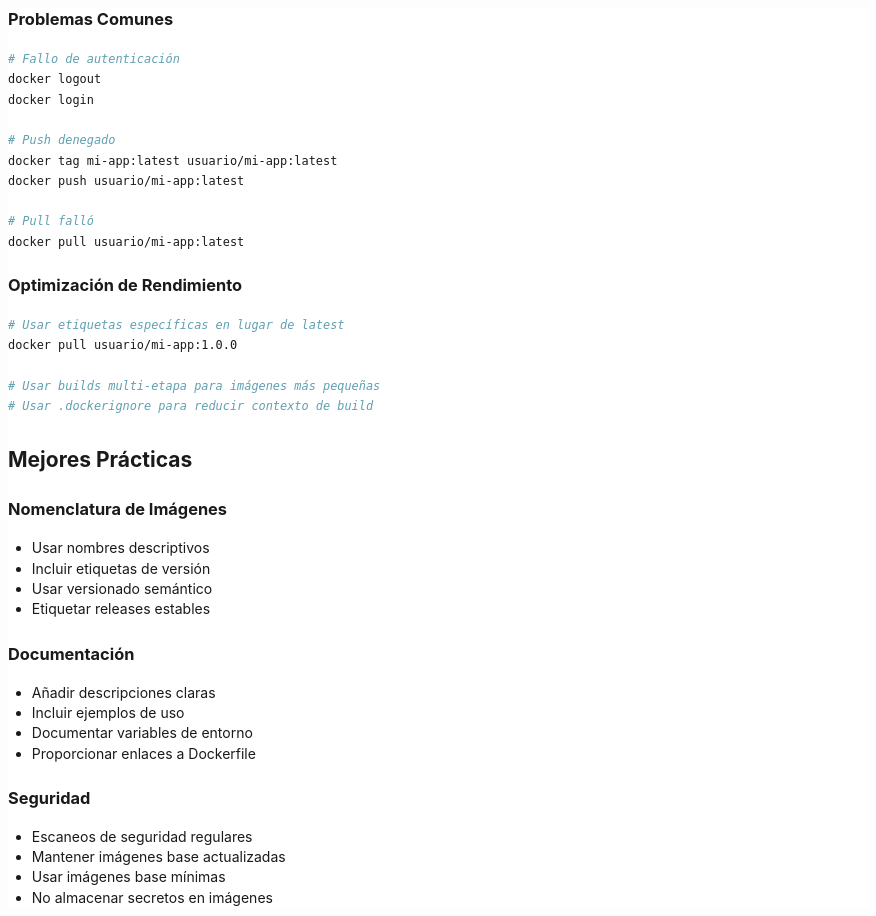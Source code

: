 ### Problemas Comunes
```bash
# Fallo de autenticación
docker logout
docker login

# Push denegado
docker tag mi-app:latest usuario/mi-app:latest
docker push usuario/mi-app:latest

# Pull falló
docker pull usuario/mi-app:latest
```

### Optimización de Rendimiento
```bash
# Usar etiquetas específicas en lugar de latest
docker pull usuario/mi-app:1.0.0

# Usar builds multi-etapa para imágenes más pequeñas
# Usar .dockerignore para reducir contexto de build
```

## Mejores Prácticas

### Nomenclatura de Imágenes
- Usar nombres descriptivos
- Incluir etiquetas de versión
- Usar versionado semántico
- Etiquetar releases estables

### Documentación
- Añadir descripciones claras
- Incluir ejemplos de uso
- Documentar variables de entorno
- Proporcionar enlaces a Dockerfile

### Seguridad
- Escaneos de seguridad regulares
- Mantener imágenes base actualizadas
- Usar imágenes base mínimas
- No almacenar secretos en imágenes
______
- _Problem_
Count the lines of the material above that contain the word "etiquetas", then give only that count.

- _Written response_
2